Dataset entries
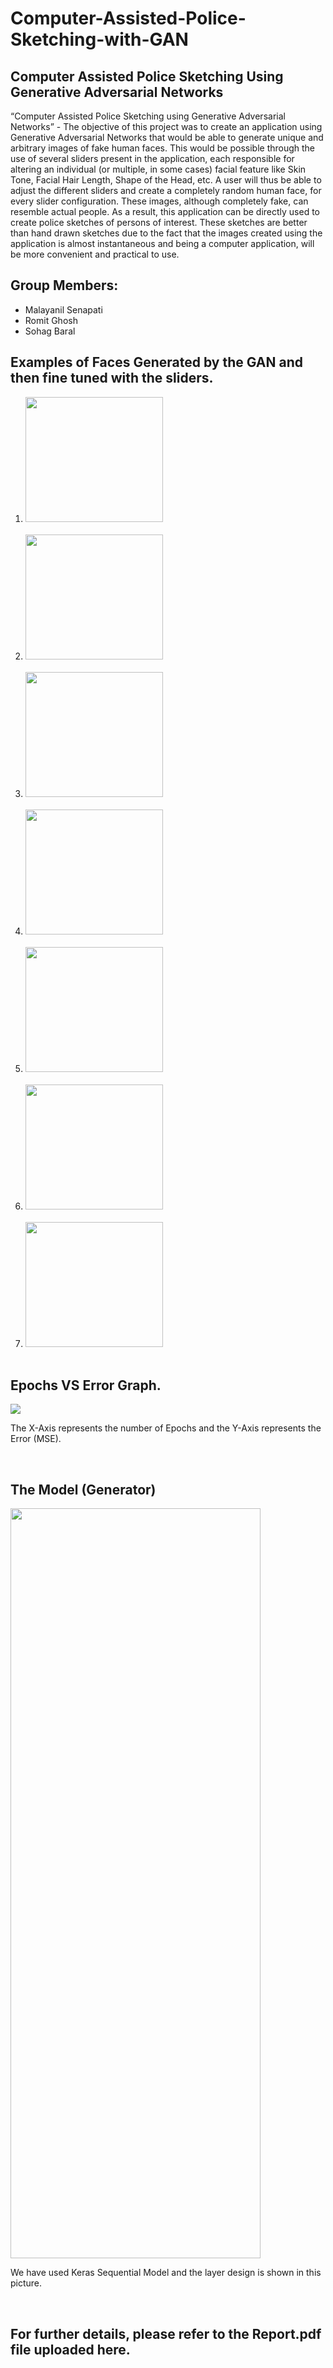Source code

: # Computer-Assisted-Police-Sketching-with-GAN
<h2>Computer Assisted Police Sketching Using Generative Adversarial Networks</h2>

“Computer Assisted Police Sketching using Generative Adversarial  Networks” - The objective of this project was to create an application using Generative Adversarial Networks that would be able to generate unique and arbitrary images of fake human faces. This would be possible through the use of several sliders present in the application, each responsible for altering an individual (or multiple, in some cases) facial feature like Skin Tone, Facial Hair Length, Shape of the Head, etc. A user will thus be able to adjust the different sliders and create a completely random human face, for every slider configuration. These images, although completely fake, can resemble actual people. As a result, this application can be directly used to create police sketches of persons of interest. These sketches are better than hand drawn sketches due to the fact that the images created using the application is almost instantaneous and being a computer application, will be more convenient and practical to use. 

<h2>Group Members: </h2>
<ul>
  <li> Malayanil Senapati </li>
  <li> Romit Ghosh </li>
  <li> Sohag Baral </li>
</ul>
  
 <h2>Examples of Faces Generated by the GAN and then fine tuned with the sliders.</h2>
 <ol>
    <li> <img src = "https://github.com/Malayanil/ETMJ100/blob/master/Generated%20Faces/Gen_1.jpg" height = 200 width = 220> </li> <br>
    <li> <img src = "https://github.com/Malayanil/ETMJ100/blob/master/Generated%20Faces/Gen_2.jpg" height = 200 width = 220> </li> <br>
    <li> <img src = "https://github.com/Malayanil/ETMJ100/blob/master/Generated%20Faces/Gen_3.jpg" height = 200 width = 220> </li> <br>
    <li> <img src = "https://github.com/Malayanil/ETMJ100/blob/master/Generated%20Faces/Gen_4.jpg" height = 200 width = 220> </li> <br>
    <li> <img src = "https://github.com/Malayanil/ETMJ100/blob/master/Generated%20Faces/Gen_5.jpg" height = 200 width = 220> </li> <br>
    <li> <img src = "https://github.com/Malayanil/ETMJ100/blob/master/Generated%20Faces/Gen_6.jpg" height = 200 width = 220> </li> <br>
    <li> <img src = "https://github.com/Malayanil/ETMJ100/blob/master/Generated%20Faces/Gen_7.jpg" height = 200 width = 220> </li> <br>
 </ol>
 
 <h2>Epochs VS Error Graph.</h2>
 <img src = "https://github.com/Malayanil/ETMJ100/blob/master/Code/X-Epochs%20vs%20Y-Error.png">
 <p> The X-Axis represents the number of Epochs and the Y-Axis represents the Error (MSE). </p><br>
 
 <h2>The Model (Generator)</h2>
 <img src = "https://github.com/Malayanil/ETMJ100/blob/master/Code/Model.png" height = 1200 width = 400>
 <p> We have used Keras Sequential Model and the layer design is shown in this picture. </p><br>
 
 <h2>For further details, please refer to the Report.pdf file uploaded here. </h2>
---
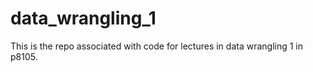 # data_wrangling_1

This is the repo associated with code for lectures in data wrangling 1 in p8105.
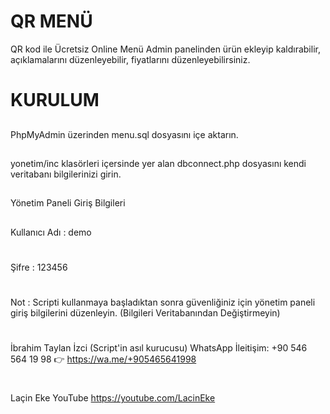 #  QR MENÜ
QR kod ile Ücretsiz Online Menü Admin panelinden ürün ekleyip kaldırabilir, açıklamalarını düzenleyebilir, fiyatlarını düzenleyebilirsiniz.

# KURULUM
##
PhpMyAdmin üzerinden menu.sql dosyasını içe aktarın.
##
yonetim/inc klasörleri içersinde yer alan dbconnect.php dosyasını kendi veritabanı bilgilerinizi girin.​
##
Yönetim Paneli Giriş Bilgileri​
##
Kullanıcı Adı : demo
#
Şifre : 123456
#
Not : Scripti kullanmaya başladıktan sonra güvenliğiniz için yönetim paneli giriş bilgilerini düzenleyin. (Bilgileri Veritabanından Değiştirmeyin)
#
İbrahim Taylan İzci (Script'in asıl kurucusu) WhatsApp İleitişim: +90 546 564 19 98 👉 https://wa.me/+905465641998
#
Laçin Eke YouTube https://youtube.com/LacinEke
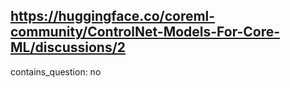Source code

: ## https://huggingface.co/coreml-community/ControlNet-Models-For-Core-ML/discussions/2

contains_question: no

EXERCISE BRIEF ▸ Word search in the records above: please count the lines holding "dosyasını" and state the count alone.

EXERCISE OUTPUT ▸ 2